Call-for-Code-for-Racial-Justice / TakeTwo-DataScience

Call for Code Diverse Representation Problem 3 media bias data science
Apache License 2.0
8 stars 8 forks source link

Implement Machine Learning component V3 (dsmvp-v3) #10

Open naokiabe opened 3 years ago

naokiabe commented 3 years ago

As part of the progression of machine learning components with increasing levels of sophistication, implement version 3 ("dsmvp-v3") with the following characteristics:

Explainable Model: A machine learning model that can learn to detect racially biased expressions in context based on input labeled data without explicit division of "expression" and "context”, i.e. labeled data consisting of <text, classification> pairs, and the trained model is to output sub-expression(s) of a new test input text identified to be biased expressions in context.

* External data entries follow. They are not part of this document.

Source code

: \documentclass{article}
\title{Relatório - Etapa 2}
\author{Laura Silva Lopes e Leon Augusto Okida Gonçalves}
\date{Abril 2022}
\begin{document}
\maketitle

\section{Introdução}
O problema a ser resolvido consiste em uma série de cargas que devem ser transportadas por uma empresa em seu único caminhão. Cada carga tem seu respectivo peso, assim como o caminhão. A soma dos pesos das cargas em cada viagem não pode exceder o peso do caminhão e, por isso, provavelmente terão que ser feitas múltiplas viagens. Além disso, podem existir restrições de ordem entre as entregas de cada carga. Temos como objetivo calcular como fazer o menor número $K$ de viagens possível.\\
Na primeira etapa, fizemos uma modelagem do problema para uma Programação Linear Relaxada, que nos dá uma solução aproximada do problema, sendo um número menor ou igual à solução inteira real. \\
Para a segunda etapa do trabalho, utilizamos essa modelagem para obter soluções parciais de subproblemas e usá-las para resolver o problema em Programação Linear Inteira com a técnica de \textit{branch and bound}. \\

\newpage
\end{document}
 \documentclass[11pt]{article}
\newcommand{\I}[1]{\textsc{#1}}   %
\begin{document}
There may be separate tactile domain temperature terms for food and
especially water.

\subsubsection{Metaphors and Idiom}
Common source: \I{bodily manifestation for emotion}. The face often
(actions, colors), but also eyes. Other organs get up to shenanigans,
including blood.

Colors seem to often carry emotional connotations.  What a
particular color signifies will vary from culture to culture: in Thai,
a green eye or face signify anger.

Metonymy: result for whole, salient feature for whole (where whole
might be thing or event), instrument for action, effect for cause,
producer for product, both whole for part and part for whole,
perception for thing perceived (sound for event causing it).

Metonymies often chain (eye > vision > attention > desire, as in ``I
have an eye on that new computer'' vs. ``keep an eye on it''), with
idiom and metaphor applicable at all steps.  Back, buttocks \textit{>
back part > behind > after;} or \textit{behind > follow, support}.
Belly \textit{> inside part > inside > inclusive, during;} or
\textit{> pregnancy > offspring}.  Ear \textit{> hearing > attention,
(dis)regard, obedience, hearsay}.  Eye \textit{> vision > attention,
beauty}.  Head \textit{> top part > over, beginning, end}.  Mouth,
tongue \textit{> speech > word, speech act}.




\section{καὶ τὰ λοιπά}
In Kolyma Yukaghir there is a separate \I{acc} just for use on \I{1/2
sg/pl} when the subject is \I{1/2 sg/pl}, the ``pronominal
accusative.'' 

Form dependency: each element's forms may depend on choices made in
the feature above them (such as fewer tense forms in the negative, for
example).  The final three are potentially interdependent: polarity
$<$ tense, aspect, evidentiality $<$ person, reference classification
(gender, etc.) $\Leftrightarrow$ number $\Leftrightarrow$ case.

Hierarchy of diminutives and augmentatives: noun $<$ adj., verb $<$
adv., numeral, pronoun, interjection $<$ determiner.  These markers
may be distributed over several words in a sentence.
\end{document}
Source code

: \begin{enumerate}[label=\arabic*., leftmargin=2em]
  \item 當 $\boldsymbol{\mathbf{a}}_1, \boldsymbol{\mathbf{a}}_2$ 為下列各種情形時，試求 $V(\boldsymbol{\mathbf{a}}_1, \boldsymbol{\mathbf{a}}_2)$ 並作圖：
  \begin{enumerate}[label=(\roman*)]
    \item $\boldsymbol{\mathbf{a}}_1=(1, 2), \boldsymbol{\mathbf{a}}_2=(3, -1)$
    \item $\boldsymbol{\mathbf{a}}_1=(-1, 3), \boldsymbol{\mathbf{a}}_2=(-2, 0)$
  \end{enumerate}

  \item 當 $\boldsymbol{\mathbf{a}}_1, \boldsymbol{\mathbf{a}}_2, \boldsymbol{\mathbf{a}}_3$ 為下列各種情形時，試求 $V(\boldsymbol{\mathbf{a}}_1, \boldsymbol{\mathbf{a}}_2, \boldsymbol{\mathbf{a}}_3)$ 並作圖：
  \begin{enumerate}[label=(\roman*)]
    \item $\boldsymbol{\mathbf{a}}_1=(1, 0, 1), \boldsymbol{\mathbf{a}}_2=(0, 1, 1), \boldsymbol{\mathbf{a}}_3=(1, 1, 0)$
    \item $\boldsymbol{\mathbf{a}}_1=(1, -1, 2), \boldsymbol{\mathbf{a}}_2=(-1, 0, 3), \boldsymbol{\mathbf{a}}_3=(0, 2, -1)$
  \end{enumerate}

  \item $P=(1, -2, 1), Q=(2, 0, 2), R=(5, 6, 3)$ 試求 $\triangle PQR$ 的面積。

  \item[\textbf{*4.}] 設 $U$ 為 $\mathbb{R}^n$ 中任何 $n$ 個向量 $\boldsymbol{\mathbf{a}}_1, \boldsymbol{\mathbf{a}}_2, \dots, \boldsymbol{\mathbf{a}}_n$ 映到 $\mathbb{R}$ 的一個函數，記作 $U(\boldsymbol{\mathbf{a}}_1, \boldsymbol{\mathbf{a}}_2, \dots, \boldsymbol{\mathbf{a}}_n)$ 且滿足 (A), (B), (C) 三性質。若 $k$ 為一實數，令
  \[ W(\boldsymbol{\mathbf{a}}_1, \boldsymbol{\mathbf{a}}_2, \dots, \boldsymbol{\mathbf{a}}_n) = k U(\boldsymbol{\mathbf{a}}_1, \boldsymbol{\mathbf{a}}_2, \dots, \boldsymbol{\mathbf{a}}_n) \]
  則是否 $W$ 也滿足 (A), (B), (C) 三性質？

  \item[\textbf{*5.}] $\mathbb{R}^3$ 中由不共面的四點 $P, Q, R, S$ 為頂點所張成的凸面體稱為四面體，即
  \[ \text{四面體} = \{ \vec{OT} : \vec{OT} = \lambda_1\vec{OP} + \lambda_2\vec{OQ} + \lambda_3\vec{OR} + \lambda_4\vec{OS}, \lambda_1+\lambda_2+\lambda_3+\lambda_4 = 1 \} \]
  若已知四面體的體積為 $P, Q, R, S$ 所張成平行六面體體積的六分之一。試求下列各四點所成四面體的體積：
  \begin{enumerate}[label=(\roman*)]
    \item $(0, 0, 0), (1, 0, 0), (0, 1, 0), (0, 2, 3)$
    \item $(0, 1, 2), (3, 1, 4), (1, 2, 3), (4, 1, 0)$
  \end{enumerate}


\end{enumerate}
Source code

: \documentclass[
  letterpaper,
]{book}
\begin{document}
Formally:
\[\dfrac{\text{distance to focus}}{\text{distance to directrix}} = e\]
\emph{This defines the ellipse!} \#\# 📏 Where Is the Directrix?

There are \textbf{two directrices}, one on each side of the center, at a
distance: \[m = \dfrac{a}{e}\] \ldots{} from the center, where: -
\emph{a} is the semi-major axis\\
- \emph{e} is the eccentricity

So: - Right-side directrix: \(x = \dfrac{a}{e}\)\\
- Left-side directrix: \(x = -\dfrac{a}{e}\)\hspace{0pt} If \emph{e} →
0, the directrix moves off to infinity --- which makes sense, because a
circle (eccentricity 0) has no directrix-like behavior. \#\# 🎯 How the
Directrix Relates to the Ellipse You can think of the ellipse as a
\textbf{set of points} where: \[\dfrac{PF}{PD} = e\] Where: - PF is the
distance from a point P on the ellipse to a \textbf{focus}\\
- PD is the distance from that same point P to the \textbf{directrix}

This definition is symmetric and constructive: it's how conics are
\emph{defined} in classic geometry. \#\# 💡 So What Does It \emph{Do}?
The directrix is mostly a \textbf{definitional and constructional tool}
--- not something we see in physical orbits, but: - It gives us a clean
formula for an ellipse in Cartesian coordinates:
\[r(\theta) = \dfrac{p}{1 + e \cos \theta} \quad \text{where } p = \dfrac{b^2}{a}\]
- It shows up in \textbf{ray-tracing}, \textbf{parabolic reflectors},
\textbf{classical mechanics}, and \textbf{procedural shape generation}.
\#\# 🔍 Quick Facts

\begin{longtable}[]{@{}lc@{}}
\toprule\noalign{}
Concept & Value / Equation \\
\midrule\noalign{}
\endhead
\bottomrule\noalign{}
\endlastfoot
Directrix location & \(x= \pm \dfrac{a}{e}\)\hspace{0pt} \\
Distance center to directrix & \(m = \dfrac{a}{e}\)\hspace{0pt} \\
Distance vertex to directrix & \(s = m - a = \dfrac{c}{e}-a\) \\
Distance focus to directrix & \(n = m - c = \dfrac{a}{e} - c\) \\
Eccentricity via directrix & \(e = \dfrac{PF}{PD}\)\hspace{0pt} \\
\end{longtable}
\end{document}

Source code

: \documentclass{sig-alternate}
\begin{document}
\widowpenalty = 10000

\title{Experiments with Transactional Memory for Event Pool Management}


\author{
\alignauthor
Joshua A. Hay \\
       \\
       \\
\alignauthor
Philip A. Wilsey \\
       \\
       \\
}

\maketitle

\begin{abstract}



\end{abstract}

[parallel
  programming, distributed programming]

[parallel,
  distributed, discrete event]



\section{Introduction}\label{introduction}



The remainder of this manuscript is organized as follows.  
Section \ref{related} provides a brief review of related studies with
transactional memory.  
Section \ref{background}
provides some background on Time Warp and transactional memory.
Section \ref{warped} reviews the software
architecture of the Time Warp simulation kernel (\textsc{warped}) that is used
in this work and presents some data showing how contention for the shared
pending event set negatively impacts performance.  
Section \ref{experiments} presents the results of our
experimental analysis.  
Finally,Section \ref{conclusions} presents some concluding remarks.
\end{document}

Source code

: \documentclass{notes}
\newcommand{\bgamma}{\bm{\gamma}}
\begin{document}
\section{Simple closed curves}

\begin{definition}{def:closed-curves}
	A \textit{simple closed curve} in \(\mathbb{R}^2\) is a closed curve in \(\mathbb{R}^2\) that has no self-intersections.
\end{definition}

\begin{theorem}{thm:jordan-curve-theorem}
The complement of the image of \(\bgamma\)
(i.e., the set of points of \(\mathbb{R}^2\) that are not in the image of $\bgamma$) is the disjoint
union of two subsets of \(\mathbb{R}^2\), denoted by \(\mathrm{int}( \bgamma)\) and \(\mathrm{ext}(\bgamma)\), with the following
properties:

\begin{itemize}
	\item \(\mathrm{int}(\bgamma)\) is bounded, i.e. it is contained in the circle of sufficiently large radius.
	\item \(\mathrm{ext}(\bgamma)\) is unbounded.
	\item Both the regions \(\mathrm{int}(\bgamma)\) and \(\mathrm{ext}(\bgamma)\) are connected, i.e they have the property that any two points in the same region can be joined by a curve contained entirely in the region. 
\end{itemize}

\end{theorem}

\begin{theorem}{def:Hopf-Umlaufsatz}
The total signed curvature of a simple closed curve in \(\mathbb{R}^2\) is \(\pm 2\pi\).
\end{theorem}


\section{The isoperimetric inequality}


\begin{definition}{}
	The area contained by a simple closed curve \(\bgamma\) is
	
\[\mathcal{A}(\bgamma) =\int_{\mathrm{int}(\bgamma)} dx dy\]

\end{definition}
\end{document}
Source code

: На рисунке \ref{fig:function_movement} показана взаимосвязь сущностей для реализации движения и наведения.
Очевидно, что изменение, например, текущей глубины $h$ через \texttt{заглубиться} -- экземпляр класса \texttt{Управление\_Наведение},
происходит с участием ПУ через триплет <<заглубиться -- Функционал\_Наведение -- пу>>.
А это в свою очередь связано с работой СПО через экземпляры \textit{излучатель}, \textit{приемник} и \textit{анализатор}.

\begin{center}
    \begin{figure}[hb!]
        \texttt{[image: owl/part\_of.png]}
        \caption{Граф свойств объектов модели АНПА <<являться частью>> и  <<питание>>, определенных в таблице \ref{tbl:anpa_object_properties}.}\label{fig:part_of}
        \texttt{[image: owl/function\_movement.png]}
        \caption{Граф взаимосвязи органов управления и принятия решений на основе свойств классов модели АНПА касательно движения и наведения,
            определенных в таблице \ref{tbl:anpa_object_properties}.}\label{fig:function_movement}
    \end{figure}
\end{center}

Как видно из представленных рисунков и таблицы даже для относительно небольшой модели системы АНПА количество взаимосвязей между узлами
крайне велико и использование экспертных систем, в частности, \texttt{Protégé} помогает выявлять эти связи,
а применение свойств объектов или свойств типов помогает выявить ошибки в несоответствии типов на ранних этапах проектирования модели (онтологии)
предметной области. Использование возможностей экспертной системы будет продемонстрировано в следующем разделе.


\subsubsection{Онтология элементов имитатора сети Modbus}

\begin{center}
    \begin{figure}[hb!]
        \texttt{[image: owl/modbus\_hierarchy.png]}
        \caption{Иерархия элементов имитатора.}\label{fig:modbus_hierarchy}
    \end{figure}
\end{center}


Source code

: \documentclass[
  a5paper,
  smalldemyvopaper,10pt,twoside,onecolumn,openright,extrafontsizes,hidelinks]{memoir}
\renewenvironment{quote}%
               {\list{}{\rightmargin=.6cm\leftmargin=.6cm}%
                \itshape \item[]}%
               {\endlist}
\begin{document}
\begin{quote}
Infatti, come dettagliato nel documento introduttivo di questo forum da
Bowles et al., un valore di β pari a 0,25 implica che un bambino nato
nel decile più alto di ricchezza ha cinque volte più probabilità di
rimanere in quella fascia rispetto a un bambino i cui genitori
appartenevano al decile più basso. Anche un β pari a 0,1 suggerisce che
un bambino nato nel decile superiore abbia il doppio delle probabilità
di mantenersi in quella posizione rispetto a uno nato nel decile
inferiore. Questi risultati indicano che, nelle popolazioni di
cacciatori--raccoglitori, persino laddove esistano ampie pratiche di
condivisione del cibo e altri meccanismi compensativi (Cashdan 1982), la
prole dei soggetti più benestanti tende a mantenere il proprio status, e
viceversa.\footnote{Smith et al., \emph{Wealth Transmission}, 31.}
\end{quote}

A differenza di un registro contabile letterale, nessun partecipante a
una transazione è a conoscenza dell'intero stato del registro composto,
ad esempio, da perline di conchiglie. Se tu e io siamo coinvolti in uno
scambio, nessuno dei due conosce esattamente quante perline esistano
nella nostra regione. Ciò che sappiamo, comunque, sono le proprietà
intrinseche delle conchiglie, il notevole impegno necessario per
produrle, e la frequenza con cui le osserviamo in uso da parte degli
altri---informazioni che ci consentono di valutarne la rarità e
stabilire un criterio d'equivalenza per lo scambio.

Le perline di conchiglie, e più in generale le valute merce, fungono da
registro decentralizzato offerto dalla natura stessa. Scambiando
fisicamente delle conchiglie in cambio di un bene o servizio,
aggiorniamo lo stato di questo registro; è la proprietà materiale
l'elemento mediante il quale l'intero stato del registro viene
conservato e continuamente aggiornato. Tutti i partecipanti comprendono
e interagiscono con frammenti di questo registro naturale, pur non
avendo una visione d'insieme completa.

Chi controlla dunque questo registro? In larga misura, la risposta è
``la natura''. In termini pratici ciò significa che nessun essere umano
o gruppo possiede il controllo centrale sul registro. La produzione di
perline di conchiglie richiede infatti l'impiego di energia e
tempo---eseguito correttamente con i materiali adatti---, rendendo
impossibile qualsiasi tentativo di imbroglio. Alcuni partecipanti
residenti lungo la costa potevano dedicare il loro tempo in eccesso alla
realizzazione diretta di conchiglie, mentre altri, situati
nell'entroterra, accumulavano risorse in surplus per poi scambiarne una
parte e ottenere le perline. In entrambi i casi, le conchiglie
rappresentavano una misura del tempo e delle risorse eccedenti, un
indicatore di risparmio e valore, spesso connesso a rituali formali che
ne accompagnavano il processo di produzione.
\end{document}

This may need to make use of an AIX (Explainable AI model/method) on text data, which can learn to classify an entire text, and at the same time, point to portions of the text that are likely most responsible for the classification judgement.
This may have to be invented, or further literature search may be required.

At minimum, a method akin to those AIX methods targeting tabular data (e.g. contrastive explanation method in AIX 360) can be applied with relatively straightforward modifications. (Reference: https://arxiv.org/abs/1802.07623)

Coding of dsmvp-v3 should be similar to and share many aspects of how dsmvp-v3 in the repository is implemented, using Jupyter notebook and accessing the database via taketwo-webapi, etc.

github-actions[bot] commented 3 years ago

:wave: Hi! This issue has been marked stale due to inactivity. If no further activity occurs, it will automatically be closed in 14 days.